One place I worked, our supported platforms matrix grew huge. When we printed it, we needed a jeweler’s loupe to read it. For each version of our product, there were fifty or more supported platforms. I couldn’t afford the army of testers I’d need to do “full” regression passes on them all.
But all that testing really wasn’t necessary. You can look at what’s new in the latest version of a supported platform and make a pretty good assessment of the risk to your product, and size your testing accordingly. For example, a product I used to work on ran on the Oracle and SQL Server databases. When Oracle 11g Release 2 (11.2.0.1) came out, it offered enough new stuff that we weren’t sure how it would run with our product. So in our next release, we did our normal release testing, including regression, on that database. We also ran some special tests that exercised our most complicated SQL queries on it. We found and fixed some bugs that way.
When Oracle issued 11.2.0.2, we looked at what was new in that release and saw no reason to believe that any of it would create new bugs in our product. Our experience was that if a database version was going to throw bugs in our product, those bugs would be foundational and would appear right away under even light testing. We had a bug-fix release coming up, so we installed 11.2.0.2 on that test server and tested the bug fixes on it. The release sailed through testing, so we shipped it and added 11.2.0.2 to the supported platforms matrix.
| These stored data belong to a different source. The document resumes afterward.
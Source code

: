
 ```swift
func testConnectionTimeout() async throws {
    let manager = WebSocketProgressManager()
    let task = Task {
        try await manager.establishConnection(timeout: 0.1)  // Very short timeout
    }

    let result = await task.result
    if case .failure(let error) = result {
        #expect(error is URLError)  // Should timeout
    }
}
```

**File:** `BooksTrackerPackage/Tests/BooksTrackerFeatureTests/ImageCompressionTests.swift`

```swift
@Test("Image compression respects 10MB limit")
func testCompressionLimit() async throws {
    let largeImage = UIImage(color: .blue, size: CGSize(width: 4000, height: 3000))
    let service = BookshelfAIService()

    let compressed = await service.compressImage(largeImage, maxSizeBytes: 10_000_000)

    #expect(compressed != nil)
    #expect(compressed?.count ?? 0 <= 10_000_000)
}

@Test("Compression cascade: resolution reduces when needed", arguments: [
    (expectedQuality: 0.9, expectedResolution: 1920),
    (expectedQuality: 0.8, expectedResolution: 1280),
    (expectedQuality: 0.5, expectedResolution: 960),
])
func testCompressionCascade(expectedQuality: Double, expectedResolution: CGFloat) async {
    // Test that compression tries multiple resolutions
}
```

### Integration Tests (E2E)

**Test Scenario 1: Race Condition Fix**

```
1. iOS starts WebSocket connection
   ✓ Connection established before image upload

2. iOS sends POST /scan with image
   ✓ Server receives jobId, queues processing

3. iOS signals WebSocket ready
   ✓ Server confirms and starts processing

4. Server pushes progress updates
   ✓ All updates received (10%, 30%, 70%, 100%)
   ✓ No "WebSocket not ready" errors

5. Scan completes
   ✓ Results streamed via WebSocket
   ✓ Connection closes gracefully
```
Platforms that got the so-called “full” test treatment were listed as “Certified” on the matrix. What we told our customers was that we had “performed a certification test” on the platform, had fixed the bugs we found, and were highly confident of a good experience on that platform.
Platforms that got light testing were listed as “Supported” on the matrix. Sometimes our analysis showed low enough risk that we did no testing and still called the platform Supported. We told our customers that we expected that they would have a good experience on that platform.
The bottom line for both Certified and Supported was that if the customer experienced a problem, we’d take their call and resolve their issue.
The bigger bottom line is that you want a manageable list of platforms with and on which you believe your users will have good experiences using your product, a list that won’t kill you to keep up with. Through understanding what your customers want, limiting the list to the most common and important platforms, and varying the depth of testing based on risk, you can keep up.
2 replies on “A thing called platform support and why Android makes me nuts”
I borrowed Jim’s concept of “supported” vs. “certified” (with a slightly different slant) for inclusion in a 3-part article for SearchSoftwareQuality on mobile testing back in 2011. I’ve also shared the concept with a Fortune 500 company as well as a few startups, and it’s always been pretty well received: high-value target are addressed, and no one feels like the rest of the space has been permanently written off.
[The articles can be accessed here, if you’re interested (free sign-up required):
http://searchsoftwarequality.techtarget.com/tip/Mobility-application-testing-mobile-devices-on-a-budget
http://searchsoftwarequality.techtarget.com/tip/Mobile-application-testing-Cost-effective-strategies (this one has Jim’s concept)
http://searchsoftwarequality.techtarget.com/tip/Mobile-Web-applications-Monitoring-test-triggers ]
LikeLike
I love adaptation. I don’t remember where I got the original idea of supported vs. certified, but it was in a different form when I first encountered it. I adapted it for use at two, going on three, different companies, and it was a little different each time. Context drove the changes.